Mehrere Literaturnobelpreisträger und viele weitere preisgekrönte Autorinnen und Autoren bringen im Frühjahr neue Bücher heraus. Einige Romane handeln vom Verhältnis der Menschen zur Natur, etwa bei Orhan Pamuk oder Esther Kinsky. Bücher von Michel Houellebecq oder Sibylle Berg schlagen politische Töne an. Ein Überblick über wichtige Neuerscheinungen im ersten Halbjahr 2022.

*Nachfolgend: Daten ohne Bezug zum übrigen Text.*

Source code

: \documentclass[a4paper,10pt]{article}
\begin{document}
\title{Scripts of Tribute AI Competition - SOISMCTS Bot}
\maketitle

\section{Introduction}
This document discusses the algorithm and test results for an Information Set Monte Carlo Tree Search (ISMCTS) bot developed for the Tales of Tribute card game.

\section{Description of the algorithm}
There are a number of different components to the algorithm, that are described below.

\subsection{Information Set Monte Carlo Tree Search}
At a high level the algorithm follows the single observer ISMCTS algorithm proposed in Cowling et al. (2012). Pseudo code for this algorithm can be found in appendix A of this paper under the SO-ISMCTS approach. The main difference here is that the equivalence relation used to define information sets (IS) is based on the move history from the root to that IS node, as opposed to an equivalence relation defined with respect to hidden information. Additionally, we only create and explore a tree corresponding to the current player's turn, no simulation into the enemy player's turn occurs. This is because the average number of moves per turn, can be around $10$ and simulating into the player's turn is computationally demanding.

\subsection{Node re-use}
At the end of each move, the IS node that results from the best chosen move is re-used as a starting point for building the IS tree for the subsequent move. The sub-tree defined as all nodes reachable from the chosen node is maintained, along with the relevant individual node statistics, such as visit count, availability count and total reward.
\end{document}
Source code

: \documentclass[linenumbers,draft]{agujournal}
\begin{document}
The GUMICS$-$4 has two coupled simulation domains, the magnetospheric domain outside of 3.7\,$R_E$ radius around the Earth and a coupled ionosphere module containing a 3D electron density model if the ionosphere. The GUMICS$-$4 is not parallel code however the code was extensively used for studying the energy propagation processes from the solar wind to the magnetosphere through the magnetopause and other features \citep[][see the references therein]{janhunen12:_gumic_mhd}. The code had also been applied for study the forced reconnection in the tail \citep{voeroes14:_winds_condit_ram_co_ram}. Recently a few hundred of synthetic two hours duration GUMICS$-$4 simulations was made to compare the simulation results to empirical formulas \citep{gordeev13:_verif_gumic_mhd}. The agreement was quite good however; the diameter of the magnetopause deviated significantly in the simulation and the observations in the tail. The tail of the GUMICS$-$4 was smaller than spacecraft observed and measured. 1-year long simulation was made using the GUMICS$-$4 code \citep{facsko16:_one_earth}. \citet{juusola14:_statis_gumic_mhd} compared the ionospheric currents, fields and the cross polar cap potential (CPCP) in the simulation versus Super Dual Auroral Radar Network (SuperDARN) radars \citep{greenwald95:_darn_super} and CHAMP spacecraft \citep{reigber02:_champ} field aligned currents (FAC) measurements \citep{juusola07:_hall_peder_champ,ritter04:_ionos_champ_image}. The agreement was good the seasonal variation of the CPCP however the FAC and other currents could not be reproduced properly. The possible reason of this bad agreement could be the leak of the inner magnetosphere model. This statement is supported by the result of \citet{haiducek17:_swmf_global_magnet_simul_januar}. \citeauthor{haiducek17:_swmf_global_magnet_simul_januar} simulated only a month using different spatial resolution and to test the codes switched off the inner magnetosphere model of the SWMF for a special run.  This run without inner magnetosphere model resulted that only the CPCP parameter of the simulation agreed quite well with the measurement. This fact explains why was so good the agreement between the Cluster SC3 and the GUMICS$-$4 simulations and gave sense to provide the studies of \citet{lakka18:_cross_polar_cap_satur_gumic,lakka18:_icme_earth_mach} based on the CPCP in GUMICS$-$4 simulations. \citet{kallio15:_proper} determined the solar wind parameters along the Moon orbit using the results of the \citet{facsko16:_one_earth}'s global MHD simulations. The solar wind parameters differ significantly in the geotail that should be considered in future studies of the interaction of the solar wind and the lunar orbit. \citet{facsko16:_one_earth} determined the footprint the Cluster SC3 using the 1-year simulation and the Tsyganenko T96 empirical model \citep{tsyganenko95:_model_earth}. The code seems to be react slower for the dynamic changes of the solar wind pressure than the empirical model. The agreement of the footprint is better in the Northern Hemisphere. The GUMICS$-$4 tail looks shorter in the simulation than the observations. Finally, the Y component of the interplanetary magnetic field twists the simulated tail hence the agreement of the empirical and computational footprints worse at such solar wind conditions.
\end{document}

Yasmina Reza schreibt über Auschwitz
Auch ein weiterer Roman aus Frankreich dürfte für Diskussionen sorgen. Ende Januar erscheint mit «Serge» das neue Buch von Yasmina Reza, der laut Hanser Verlag meistgespielten zeitgenössischen Theaterautorin. «Yasmina Reza hatte die verrückteste Idee des Jahres: eine Komödie über Auschwitz zu schreiben», hieß es von ihrem Schriftsteller-Kollegen Frédéric Beigbeder. «Serge» handelt von einer jüdischen Familie, die einen Besuch nach Auschwitz unternimmt. Dazu der Verlag: «Virtuos hält Reza das Gleichgewicht zwischen Komik und Tragik, wenn bei der touristischen Besichtigung die Temperamente aufeinanderprallen.»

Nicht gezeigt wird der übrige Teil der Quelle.